Gingivitis is inflammation of the gums (gingiva). Causes, incidence, and risk factors
Periodontal disease involves inflammation and infection that destroys the tissues that support the teeth, including the gums, the periodontal ligaments, and the tooth sockets (alveolar bone).
Gingivitis is due to the long-term effects of plaque deposits. Plaque is a sticky material made of bacteria, mucus, and food debris that develops on the exposed parts of the teeth. It is a major cause of tooth decay. If you do not remove plaque, it turns into a hard deposit called tartar that becomes trapped at the base of the tooth.
Plaque and tartar irritate and inflame the gums. Bacteria and the toxins they produce cause the gums to become infected, swollen, and tender.
Injury to the gums from any cause, including overly vigorous brushing or flossing of the teeth, can cause gingivitis.
Things such as general illness, poor dental hygiene, pregnancy (hormonal changes increase the sensitivity of the gums) and uncontrolled diabetes raise risk for developing gingivitis.
Misaligned teeth, rough edges of fillings, and ill-fitting or unclean mouth appliances (such as braces, dentures, bridges, and crowns) can irritate the gums and increase the risk of gingivitis.
Medications such as phenytoin and birth control pills, and heavy metals such as lead and bismuth are also associated with gingivitis.
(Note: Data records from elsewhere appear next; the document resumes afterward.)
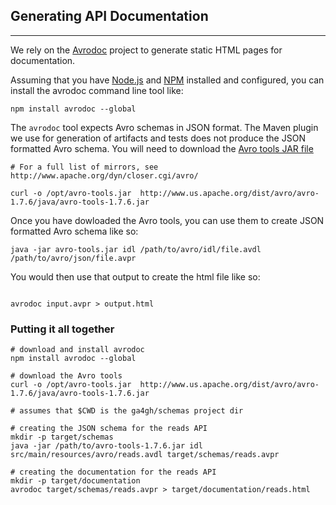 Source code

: ## Generating API Documentation

----

We rely on the [Avrodoc](https://github.com/ept/avrodoc) project to generate static HTML pages for documentation.

Assuming that you have [Node.js](http://nodejs.org/) and [NPM](https://www.npmjs.org/) installed and configured, you can install the avrodoc command line tool like:  

```shell
npm install avrodoc --global
```

The `avrodoc` tool expects Avro schemas in JSON format. The Maven plugin we use for generation of artifacts and tests does not produce the JSON formatted Avro schema. You will need to download the [Avro tools JAR file](http://www.us.apache.org/dist/avro/avro-1.7.6/java/avro-tools-1.7.6.jar)

```shell
# For a full list of mirrors, see http://www.apache.org/dyn/closer.cgi/avro/

curl -o /opt/avro-tools.jar  http://www.us.apache.org/dist/avro/avro-1.7.6/java/avro-tools-1.7.6.jar

```

Once you have dowloaded the Avro tools, you can use them to create JSON formatted Avro schema like so:

```shell
java -jar avro-tools.jar idl /path/to/avro/idl/file.avdl /path/to/avro/json/file.avpr
```

You would then use that output to create the html file like so:

```shell

avrodoc input.avpr > output.html
```

### Putting it all together

```shell
# download and install avrodoc
npm install avrodoc --global

# download the Avro tools
curl -o /opt/avro-tools.jar  http://www.us.apache.org/dist/avro/avro-1.7.6/java/avro-tools-1.7.6.jar

# assumes that $CWD is the ga4gh/schemas project dir

# creating the JSON schema for the reads API
mkdir -p target/schemas
java -jar /path/to/avro-tools-1.7.6.jar idl src/main/resources/avro/reads.avdl target/schemas/reads.avpr

# creating the documentation for the reads API
mkdir -p target/documentation
avrodoc target/schemas/reads.avpr > target/documentation/reads.html

```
Many people have gingivitis to a varying degree. It usually develops during puberty or early adulthood due to hormonal changes and may persist or recur frequently, depending on the health of your teeth and gums.
Symptoms
• Bleeding gums (blood on toothbrush even with gentle brushing of the teeth.
• Bright red or red-purple appearance to gums
• Gums that are tender when touched, but otherwise painless
• Mouth sores
• Swollen gums
• Shiny appearance to gums.
Signs and tests
The dentist will examine your mouth and teeth and look for soft, swollen, red-purple gums. Deposits of plaque and tartar may be seen at the base of the teeth. The gums are usually painless or mildly tender.
No further testing is usually necessary, although dental x-rays and dental bone measurements may be done to determine whether the inflammation has spread to the supporting structures of the teeth.
Treatment
The goal is to reduce inflammation. The teeth are cleaned thoroughly by the dentist or dental hygienist. This may involve various instruments or devices to loosen and remove deposits from the teeth.
Careful oral hygiene is necessary after professional tooth cleaning. The dentist or hygienist will show you how to brush and floss. Professional tooth cleaning in addition to brushing and flossing may be recommended twice per year or more frequently for severe cases. Antibacterial mouth rinses or other aids may be recommended in addition to frequent, careful, tooth brushing and flossing.
Repair of misaligned teeth or replacement of dental and orthodontic appliances may be recommended.
Expectations
The removal of plaque from inflamed gums may be uncomfortable. Bleeding and tenderness of the gums should lessen within 1 or 2 weeks after professional cleaning and careful oral hygiene. Warm salt water or antibacterial rinses can reduce the puffiness. Over-the-counter anti-inflammatory medications will ease any discomfort from a rigorous cleaning.
Prevention
Good oral hygiene is the best prevention against gingivitis because it removes the plaque that causes the disorder. The teeth should be brushed at least twice daily and flossed gently at least once per day. For people who are prone to gingivitis, brushing and flossing may be recommended after every meal and at bedtime. Consult the dentist or dental hygienist for instructions on proper brushing and flossing techniques.